# Supplied material
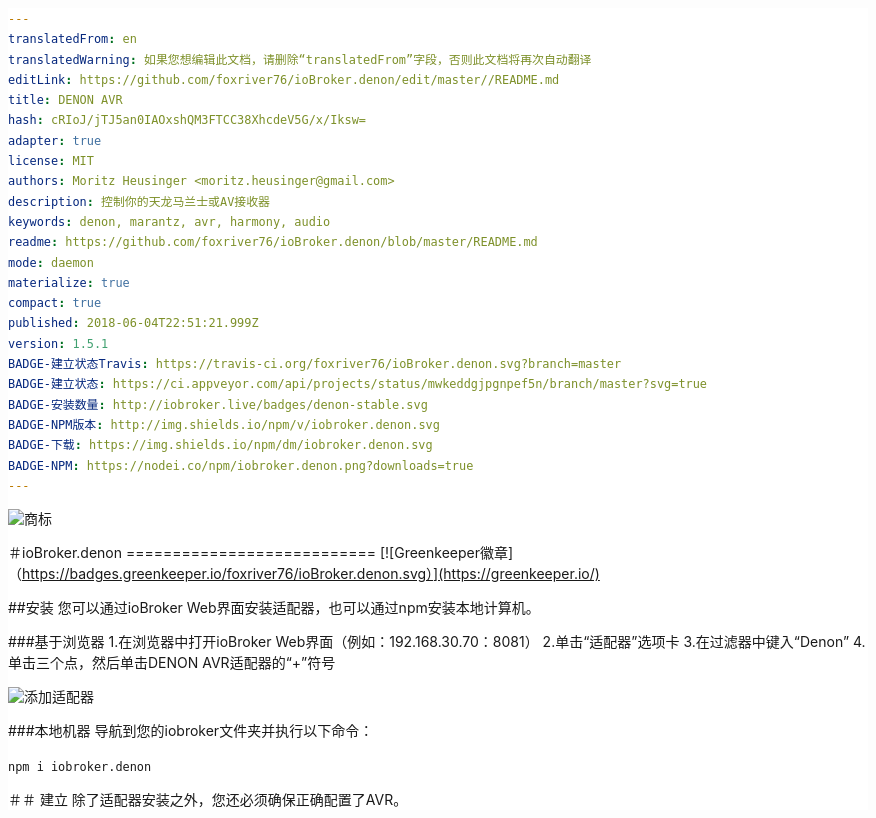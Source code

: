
 ```yaml
---
translatedFrom: en
translatedWarning: 如果您想编辑此文档，请删除“translatedFrom”字段，否则此文档将再次自动翻译
editLink: https://github.com/foxriver76/ioBroker.denon/edit/master//README.md
title: DENON AVR
hash: cRIoJ/jTJ5an0IAOxshQM3FTCC38XhcdeV5G/x/Iksw=
adapter: true
license: MIT
authors: Moritz Heusinger <moritz.heusinger@gmail.com>
description: 控制你的天龙马兰士或AV接收器
keywords: denon, marantz, avr, harmony, audio
readme: https://github.com/foxriver76/ioBroker.denon/blob/master/README.md
mode: daemon
materialize: true
compact: true
published: 2018-06-04T22:51:21.999Z
version: 1.5.1
BADGE-建立状态Travis: https://travis-ci.org/foxriver76/ioBroker.denon.svg?branch=master
BADGE-建立状态: https://ci.appveyor.com/api/projects/status/mwkeddgjpgnpef5n/branch/master?svg=true
BADGE-安装数量: http://iobroker.live/badges/denon-stable.svg
BADGE-NPM版本: http://img.shields.io/npm/v/iobroker.denon.svg
BADGE-下载: https://img.shields.io/npm/dm/iobroker.denon.svg
BADGE-NPM: https://nodei.co/npm/iobroker.denon.png?downloads=true
---
```

![商标](zh-cn/adapterref/iobroker.denon/../../../en/adapterref/iobroker.denon/admin/denon.png)


＃ioBroker.denon ===========================
[![Greenkeeper徽章]（https://badges.greenkeeper.io/foxriver76/ioBroker.denon.svg）](https://greenkeeper.io/)

##安装
您可以通过ioBroker Web界面安装适配器，也可以通过npm安装本地计算机。

###基于浏览器
1.在浏览器中打开ioBroker Web界面（例如：192.168.30.70：8081）
2.单击“适配器”选项卡
3.在过滤器中键入“Denon”
4.单击三个点，然后单击DENON AVR适配器的“+”符号

![添加适配器](zh-cn/adapterref/iobroker.denon/../../../en/adapterref/iobroker.denon/docs/en/media/plusAddAdapter.png)

###本地机器
导航到您的iobroker文件夹并执行以下命令：

```bash
npm i iobroker.denon
```

＃＃ 建立
除了适配器安装之外，您还必须确保正确配置了AVR。
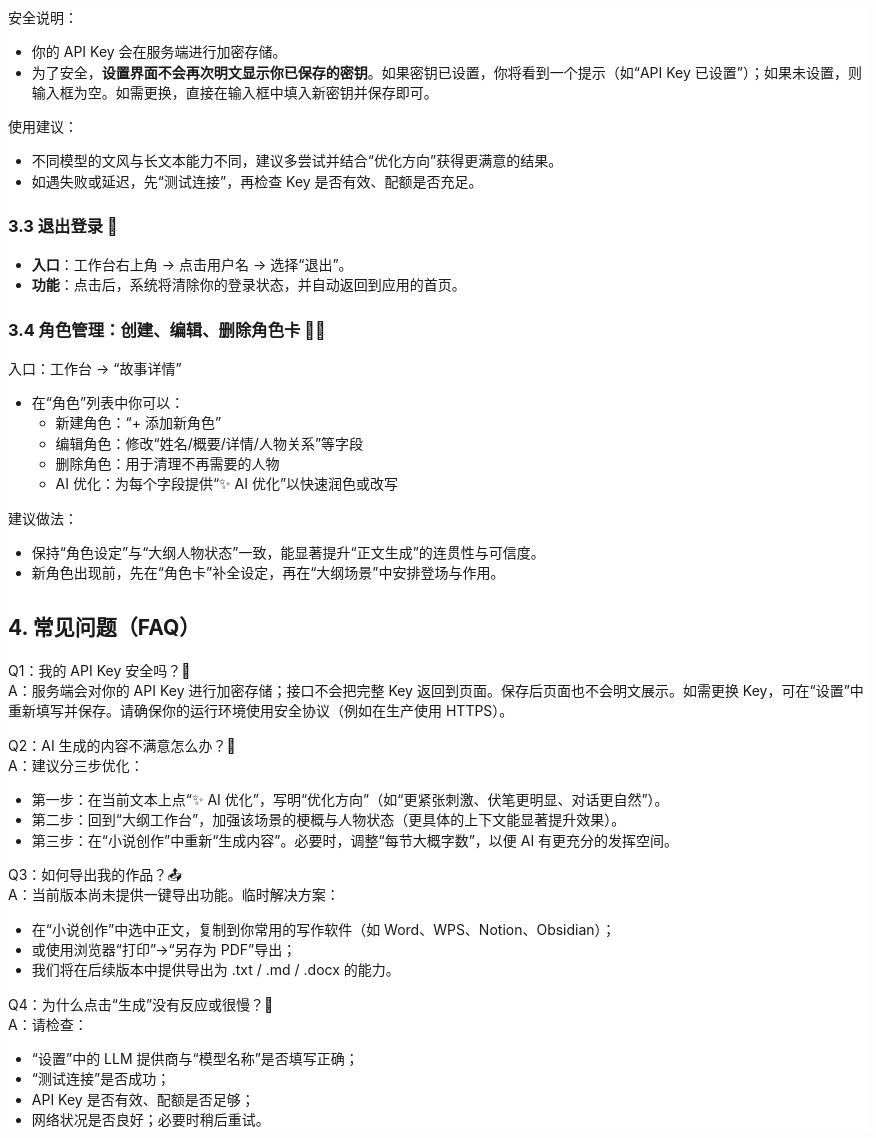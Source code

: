 安全说明：
- 你的 API Key 会在服务端进行加密存储。
- 为了安全，**设置界面不会再次明文显示你已保存的密钥**。如果密钥已设置，你将看到一个提示（如“API Key 已设置”）；如果未设置，则输入框为空。如需更换，直接在输入框中填入新密钥并保存即可。

使用建议：
- 不同模型的文风与长文本能力不同，建议多尝试并结合“优化方向”获得更满意的结果。
- 如遇失败或延迟，先“测试连接”，再检查 Key 是否有效、配额是否充足。


### 3.3 退出登录 🚪

- **入口**：工作台右上角 → 点击用户名 → 选择“退出”。
- **功能**：点击后，系统将清除你的登录状态，并自动返回到应用的首页。


### 3.4 角色管理：创建、编辑、删除角色卡 🧑‍🎨

入口：工作台 → “故事详情”
- 在“角色”列表中你可以：
  - 新建角色：“+ 添加新角色”
  - 编辑角色：修改“姓名/概要/详情/人物关系”等字段
  - 删除角色：用于清理不再需要的人物
  - AI 优化：为每个字段提供“✨ AI 优化”以快速润色或改写

建议做法：
- 保持“角色设定”与“大纲人物状态”一致，能显著提升“正文生成”的连贯性与可信度。
- 新角色出现前，先在“角色卡”补全设定，再在“大纲场景”中安排登场与作用。


## 4. 常见问题（FAQ）

Q1：我的 API Key 安全吗？🔐  
A：服务端会对你的 API Key 进行加密存储；接口不会把完整 Key 返回到页面。保存后页面也不会明文展示。如需更换 Key，可在“设置”中重新填写并保存。请确保你的运行环境使用安全协议（例如在生产使用 HTTPS）。

Q2：AI 生成的内容不满意怎么办？🧪  
A：建议分三步优化：
- 第一步：在当前文本上点“✨ AI 优化”，写明“优化方向”（如“更紧张刺激、伏笔更明显、对话更自然”）。
- 第二步：回到“大纲工作台”，加强该场景的梗概与人物状态（更具体的上下文能显著提升效果）。
- 第三步：在“小说创作”中重新“生成内容”。必要时，调整“每节大概字数”，以便 AI 有更充分的发挥空间。

Q3：如何导出我的作品？📤  
A：当前版本尚未提供一键导出功能。临时解决方案：
- 在“小说创作”中选中正文，复制到你常用的写作软件（如 Word、WPS、Notion、Obsidian）；
- 或使用浏览器“打印”→“另存为 PDF”导出；
- 我们将在后续版本中提供导出为 .txt / .md / .docx 的能力。

Q4：为什么点击“生成”没有反应或很慢？🐢  
A：请检查：
- “设置”中的 LLM 提供商与“模型名称”是否填写正确；
- “测试连接”是否成功；
- API Key 是否有效、配额是否足够；
- 网络状况是否良好；必要时稍后重试。
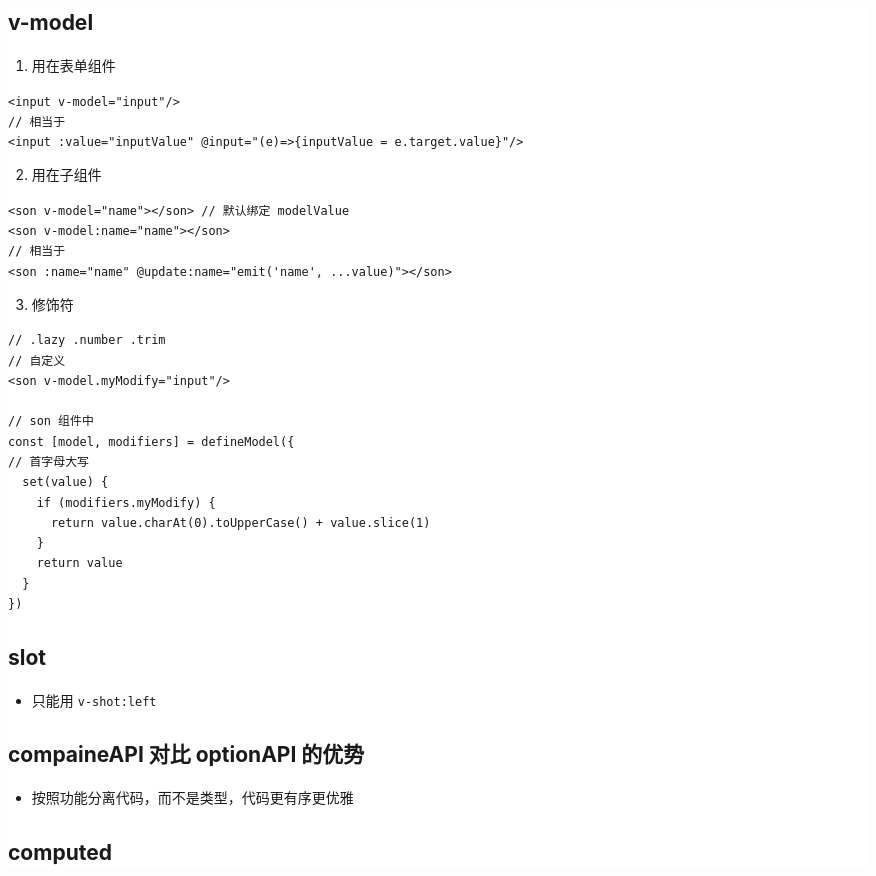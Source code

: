 


## v-model

1. 用在表单组件

```vue
<input v-model="input"/>
// 相当于
<input :value="inputValue" @input="(e)=>{inputValue = e.target.value}"/>
```



2. 用在子组件

```vue
<son v-model="name"></son> // 默认绑定 modelValue
<son v-model:name="name"></son>
// 相当于
<son :name="name" @update:name="emit('name', ...value)"></son>
```

3. 修饰符

```vue
// .lazy .number .trim
// 自定义
<son v-model.myModify="input"/>

// son 组件中
const [model, modifiers] = defineModel({
// 首字母大写
  set(value) {
    if (modifiers.myModify) {
      return value.charAt(0).toUpperCase() + value.slice(1)
    }
    return value
  }
})

```



## slot

- 只能用 `v-shot:left`

## compaineAPI 对比 optionAPI 的优势

- 按照功能分离代码，而不是类型，代码更有序更优雅

## computed
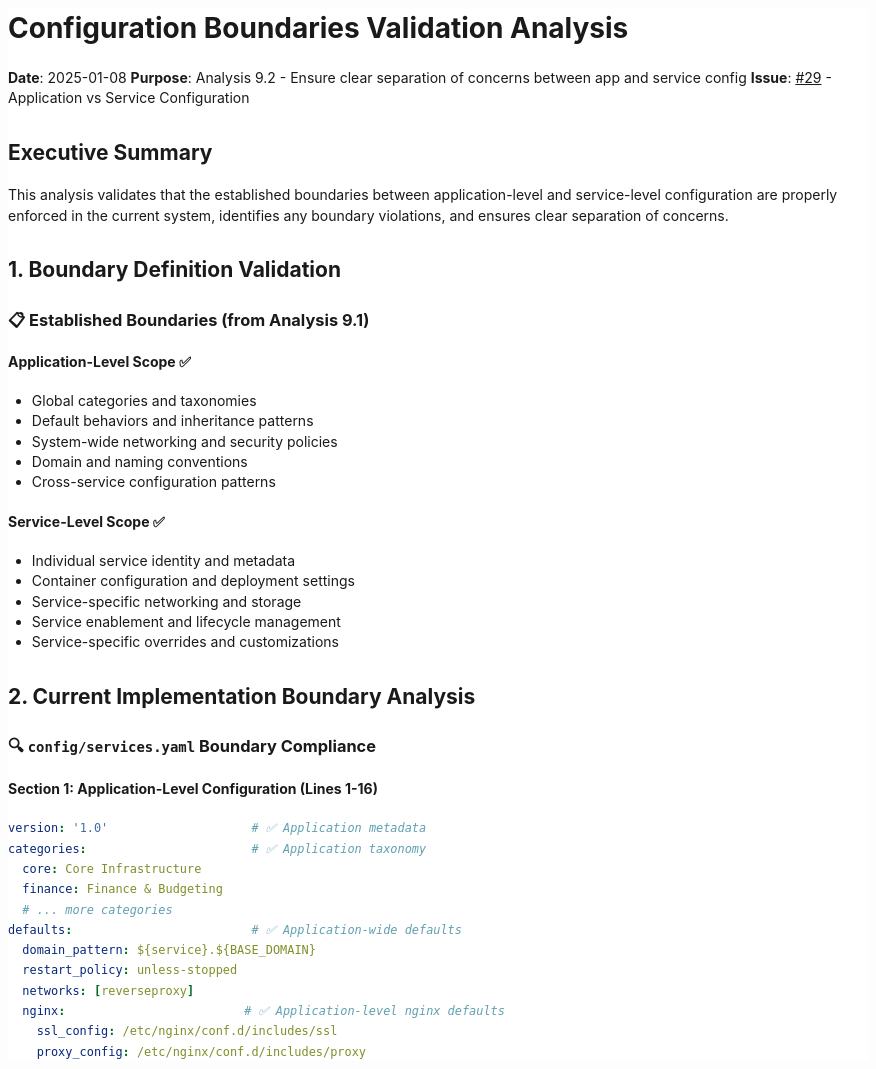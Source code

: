 # Configuration Boundaries Validation Analysis

**Date**: 2025-01-08
**Purpose**: Analysis 9.2 - Ensure clear separation of concerns between app and service config
**Issue**: [#29](https://github.com/chutch3/selfhosted.sh/issues/29) - Application vs Service Configuration

## Executive Summary

This analysis validates that the established boundaries between application-level and service-level configuration are properly enforced in the current system, identifies any boundary violations, and ensures clear separation of concerns.

## 1. Boundary Definition Validation

### 📋 Established Boundaries (from Analysis 9.1)

#### Application-Level Scope ✅
- Global categories and taxonomies
- Default behaviors and inheritance patterns
- System-wide networking and security policies
- Domain and naming conventions
- Cross-service configuration patterns

#### Service-Level Scope ✅
- Individual service identity and metadata
- Container configuration and deployment settings
- Service-specific networking and storage
- Service enablement and lifecycle management
- Service-specific overrides and customizations

## 2. Current Implementation Boundary Analysis

### 🔍 `config/services.yaml` Boundary Compliance

#### Section 1: Application-Level Configuration (Lines 1-16)
```yaml
version: '1.0'                    # ✅ Application metadata
categories:                       # ✅ Application taxonomy
  core: Core Infrastructure
  finance: Finance & Budgeting
  # ... more categories
defaults:                         # ✅ Application-wide defaults
  domain_pattern: ${service}.${BASE_DOMAIN}
  restart_policy: unless-stopped
  networks: [reverseproxy]
  nginx:                         # ✅ Application-level nginx defaults
    ssl_config: /etc/nginx/conf.d/includes/ssl
    proxy_config: /etc/nginx/conf.d/includes/proxy
```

# Aim of the exercise
The result should be every entry, word for word, and no pictures.

# Response below
Source code

:
 ```yaml
---
translatedFrom: en
translatedWarning: 如果您想编辑此文档，请删除“translatedFrom”字段，否则此文档将再次自动翻译
editLink: https://github.com/foxriver76/ioBroker.denon/edit/master//README.md
title: DENON AVR
hash: cRIoJ/jTJ5an0IAOxshQM3FTCC38XhcdeV5G/x/Iksw=
adapter: true
license: MIT
authors: Moritz Heusinger <moritz.heusinger@gmail.com>
description: 控制你的天龙马兰士或AV接收器
keywords: denon, marantz, avr, harmony, audio
readme: https://github.com/foxriver76/ioBroker.denon/blob/master/README.md
mode: daemon
materialize: true
compact: true
published: 2018-06-04T22:51:21.999Z
version: 1.5.1
BADGE-建立状态Travis: https://travis-ci.org/foxriver76/ioBroker.denon.svg?branch=master
BADGE-建立状态: https://ci.appveyor.com/api/projects/status/mwkeddgjpgnpef5n/branch/master?svg=true
BADGE-安装数量: http://iobroker.live/badges/denon-stable.svg
BADGE-NPM版本: http://img.shields.io/npm/v/iobroker.denon.svg
BADGE-下载: https://img.shields.io/npm/dm/iobroker.denon.svg
BADGE-NPM: https://nodei.co/npm/iobroker.denon.png?downloads=true
---
```

![商标](zh-cn/adapterref/iobroker.denon/../../../en/adapterref/iobroker.denon/admin/denon.png)


＃ioBroker.denon ===========================
[![Greenkeeper徽章]（https://badges.greenkeeper.io/foxriver76/ioBroker.denon.svg）](https://greenkeeper.io/)

##安装
您可以通过ioBroker Web界面安装适配器，也可以通过npm安装本地计算机。

###基于浏览器
1.在浏览器中打开ioBroker Web界面（例如：192.168.30.70：8081）
2.单击“适配器”选项卡
3.在过滤器中键入“Denon”
4.单击三个点，然后单击DENON AVR适配器的“+”符号

![添加适配器](zh-cn/adapterref/iobroker.denon/../../../en/adapterref/iobroker.denon/docs/en/media/plusAddAdapter.png)

###本地机器
导航到您的iobroker文件夹并执行以下命令：

```bash
npm i iobroker.denon
```

＃＃ 建立
除了适配器安装之外，您还必须确保正确配置了AVR。
Source code

: 安全说明：
- 你的 API Key 会在服务端进行加密存储。
- 为了安全，**设置界面不会再次明文显示你已保存的密钥**。如果密钥已设置，你将看到一个提示（如“API Key 已设置”）；如果未设置，则输入框为空。如需更换，直接在输入框中填入新密钥并保存即可。

使用建议：
- 不同模型的文风与长文本能力不同，建议多尝试并结合“优化方向”获得更满意的结果。
- 如遇失败或延迟，先“测试连接”，再检查 Key 是否有效、配额是否充足。


### 3.3 退出登录 🚪

- **入口**：工作台右上角 → 点击用户名 → 选择“退出”。
- **功能**：点击后，系统将清除你的登录状态，并自动返回到应用的首页。


### 3.4 角色管理：创建、编辑、删除角色卡 🧑‍🎨

入口：工作台 → “故事详情”
- 在“角色”列表中你可以：
  - 新建角色：“+ 添加新角色”
  - 编辑角色：修改“姓名/概要/详情/人物关系”等字段
  - 删除角色：用于清理不再需要的人物
  - AI 优化：为每个字段提供“✨ AI 优化”以快速润色或改写

建议做法：
- 保持“角色设定”与“大纲人物状态”一致，能显著提升“正文生成”的连贯性与可信度。
- 新角色出现前，先在“角色卡”补全设定，再在“大纲场景”中安排登场与作用。


## 4. 常见问题（FAQ）

Q1：我的 API Key 安全吗？🔐  
A：服务端会对你的 API Key 进行加密存储；接口不会把完整 Key 返回到页面。保存后页面也不会明文展示。如需更换 Key，可在“设置”中重新填写并保存。请确保你的运行环境使用安全协议（例如在生产使用 HTTPS）。

Q2：AI 生成的内容不满意怎么办？🧪  
A：建议分三步优化：
- 第一步：在当前文本上点“✨ AI 优化”，写明“优化方向”（如“更紧张刺激、伏笔更明显、对话更自然”）。
- 第二步：回到“大纲工作台”，加强该场景的梗概与人物状态（更具体的上下文能显著提升效果）。
- 第三步：在“小说创作”中重新“生成内容”。必要时，调整“每节大概字数”，以便 AI 有更充分的发挥空间。

Q3：如何导出我的作品？📤  
A：当前版本尚未提供一键导出功能。临时解决方案：
- 在“小说创作”中选中正文，复制到你常用的写作软件（如 Word、WPS、Notion、Obsidian）；
- 或使用浏览器“打印”→“另存为 PDF”导出；
- 我们将在后续版本中提供导出为 .txt / .md / .docx 的能力。

Q4：为什么点击“生成”没有反应或很慢？🐢  
A：请检查：
- “设置”中的 LLM 提供商与“模型名称”是否填写正确；
- “测试连接”是否成功；
- API Key 是否有效、配额是否足够；
- 网络状况是否良好；必要时稍后重试。
Source code

: 


## v-model

1. 用在表单组件

```vue
<input v-model="input"/>
// 相当于
<input :value="inputValue" @input="(e)=>{inputValue = e.target.value}"/>
```



2. 用在子组件

```vue
<son v-model="name"></son> // 默认绑定 modelValue
<son v-model:name="name"></son>
// 相当于
<son :name="name" @update:name="emit('name', ...value)"></son>
```

3. 修饰符

```vue
// .lazy .number .trim
// 自定义
<son v-model.myModify="input"/>

// son 组件中
const [model, modifiers] = defineModel({
// 首字母大写
  set(value) {
    if (modifiers.myModify) {
      return value.charAt(0).toUpperCase() + value.slice(1)
    }
    return value
  }
})

```



## slot

- 只能用 `v-shot:left`

## compaineAPI 对比 optionAPI 的优势

- 按照功能分离代码，而不是类型，代码更有序更优雅

## computed
Source code

: # Configuration Boundaries Validation Analysis

**Date**: 2025-01-08
**Purpose**: Analysis 9.2 - Ensure clear separation of concerns between app and service config
**Issue**: [#29](https://github.com/chutch3/selfhosted.sh/issues/29) - Application vs Service Configuration

## Executive Summary

This analysis validates that the established boundaries between application-level and service-level configuration are properly enforced in the current system, identifies any boundary violations, and ensures clear separation of concerns.

## 1. Boundary Definition Validation

### 📋 Established Boundaries (from Analysis 9.1)

#### Application-Level Scope ✅
- Global categories and taxonomies
- Default behaviors and inheritance patterns
- System-wide networking and security policies
- Domain and naming conventions
- Cross-service configuration patterns

#### Service-Level Scope ✅
- Individual service identity and metadata
- Container configuration and deployment settings
- Service-specific networking and storage
- Service enablement and lifecycle management
- Service-specific overrides and customizations

## 2. Current Implementation Boundary Analysis

### 🔍 `config/services.yaml` Boundary Compliance

#### Section 1: Application-Level Configuration (Lines 1-16)
```yaml
version: '1.0'                    # ✅ Application metadata
categories:                       # ✅ Application taxonomy
  core: Core Infrastructure
  finance: Finance & Budgeting
  # ... more categories
defaults:                         # ✅ Application-wide defaults
  domain_pattern: ${service}.${BASE_DOMAIN}
  restart_policy: unless-stopped
  networks: [reverseproxy]
  nginx:                         # ✅ Application-level nginx defaults
    ssl_config: /etc/nginx/conf.d/includes/ssl
    proxy_config: /etc/nginx/conf.d/includes/proxy
```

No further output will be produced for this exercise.